▶ **TRY IT**
Find how many lines below hold "using", and give that number as the entire answer.

▶ **AVAILABLE DATA**
========================================================================
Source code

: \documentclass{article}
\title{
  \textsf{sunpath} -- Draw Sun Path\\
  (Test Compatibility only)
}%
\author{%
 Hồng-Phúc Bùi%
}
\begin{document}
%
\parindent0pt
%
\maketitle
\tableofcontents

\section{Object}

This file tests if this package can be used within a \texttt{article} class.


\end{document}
========================================================================
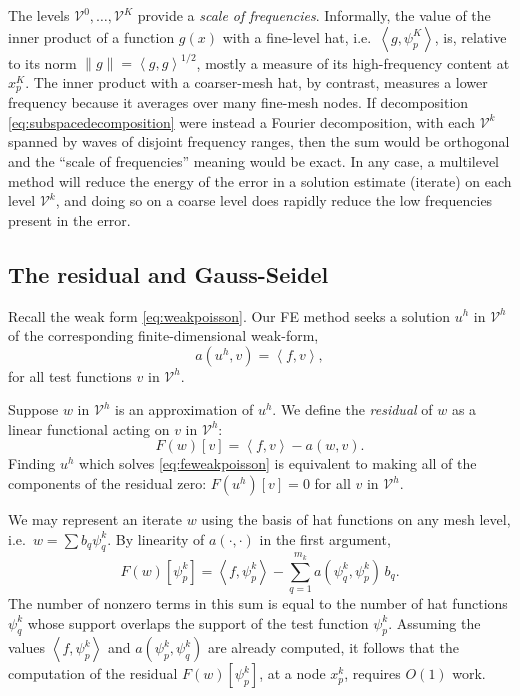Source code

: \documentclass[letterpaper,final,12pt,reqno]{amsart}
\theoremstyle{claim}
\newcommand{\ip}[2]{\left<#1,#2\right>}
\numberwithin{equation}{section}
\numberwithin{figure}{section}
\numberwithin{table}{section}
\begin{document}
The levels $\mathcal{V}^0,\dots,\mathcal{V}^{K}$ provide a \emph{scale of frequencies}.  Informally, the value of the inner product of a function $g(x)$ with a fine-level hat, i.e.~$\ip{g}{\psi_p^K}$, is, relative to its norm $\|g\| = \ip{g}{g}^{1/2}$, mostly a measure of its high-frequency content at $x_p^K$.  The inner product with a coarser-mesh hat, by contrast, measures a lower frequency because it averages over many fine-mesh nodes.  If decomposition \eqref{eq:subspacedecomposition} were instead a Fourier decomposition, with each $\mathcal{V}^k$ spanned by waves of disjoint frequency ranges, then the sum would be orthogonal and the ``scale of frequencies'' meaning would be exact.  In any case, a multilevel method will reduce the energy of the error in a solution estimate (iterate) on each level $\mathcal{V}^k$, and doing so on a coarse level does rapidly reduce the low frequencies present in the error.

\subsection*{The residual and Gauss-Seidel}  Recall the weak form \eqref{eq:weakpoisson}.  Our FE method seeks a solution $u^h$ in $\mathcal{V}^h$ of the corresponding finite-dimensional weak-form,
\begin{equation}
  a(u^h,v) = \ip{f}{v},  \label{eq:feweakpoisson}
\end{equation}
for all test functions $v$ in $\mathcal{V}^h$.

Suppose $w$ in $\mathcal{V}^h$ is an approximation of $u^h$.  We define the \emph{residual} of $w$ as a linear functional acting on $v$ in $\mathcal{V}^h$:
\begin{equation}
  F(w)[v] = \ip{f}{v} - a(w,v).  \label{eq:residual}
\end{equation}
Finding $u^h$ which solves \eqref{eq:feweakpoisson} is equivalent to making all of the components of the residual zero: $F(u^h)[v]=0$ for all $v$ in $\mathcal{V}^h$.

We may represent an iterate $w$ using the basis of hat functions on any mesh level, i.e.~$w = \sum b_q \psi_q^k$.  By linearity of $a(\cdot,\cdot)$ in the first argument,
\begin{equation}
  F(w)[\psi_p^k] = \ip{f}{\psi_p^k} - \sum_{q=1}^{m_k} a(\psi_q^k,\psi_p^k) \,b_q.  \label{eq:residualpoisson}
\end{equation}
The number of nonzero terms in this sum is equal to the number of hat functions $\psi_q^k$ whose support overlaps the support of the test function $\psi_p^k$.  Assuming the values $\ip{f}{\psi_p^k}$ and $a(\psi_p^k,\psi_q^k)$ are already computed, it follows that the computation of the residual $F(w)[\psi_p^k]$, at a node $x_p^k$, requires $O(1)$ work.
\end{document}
========================================================================
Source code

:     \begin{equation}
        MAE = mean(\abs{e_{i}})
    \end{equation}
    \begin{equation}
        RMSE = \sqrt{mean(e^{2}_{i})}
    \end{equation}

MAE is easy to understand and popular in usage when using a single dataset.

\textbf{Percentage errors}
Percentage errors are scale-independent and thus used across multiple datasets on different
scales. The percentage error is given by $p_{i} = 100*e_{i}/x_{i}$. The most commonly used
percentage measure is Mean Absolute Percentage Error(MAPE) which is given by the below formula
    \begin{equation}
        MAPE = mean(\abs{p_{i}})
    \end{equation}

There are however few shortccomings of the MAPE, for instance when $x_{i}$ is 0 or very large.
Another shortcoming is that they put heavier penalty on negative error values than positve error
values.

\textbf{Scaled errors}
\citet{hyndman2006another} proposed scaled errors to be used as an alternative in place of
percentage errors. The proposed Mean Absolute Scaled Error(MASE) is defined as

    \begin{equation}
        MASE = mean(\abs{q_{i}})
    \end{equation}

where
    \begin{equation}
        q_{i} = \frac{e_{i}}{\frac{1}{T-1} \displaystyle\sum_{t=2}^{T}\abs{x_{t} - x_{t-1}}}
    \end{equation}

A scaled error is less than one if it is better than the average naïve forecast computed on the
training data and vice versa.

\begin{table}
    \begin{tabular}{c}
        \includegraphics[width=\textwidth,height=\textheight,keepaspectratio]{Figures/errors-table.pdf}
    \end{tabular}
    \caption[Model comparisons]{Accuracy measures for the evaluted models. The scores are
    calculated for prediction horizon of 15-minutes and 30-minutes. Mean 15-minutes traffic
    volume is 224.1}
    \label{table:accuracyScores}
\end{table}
========================================================================
▶ **WRITTEN RESPONSE**
2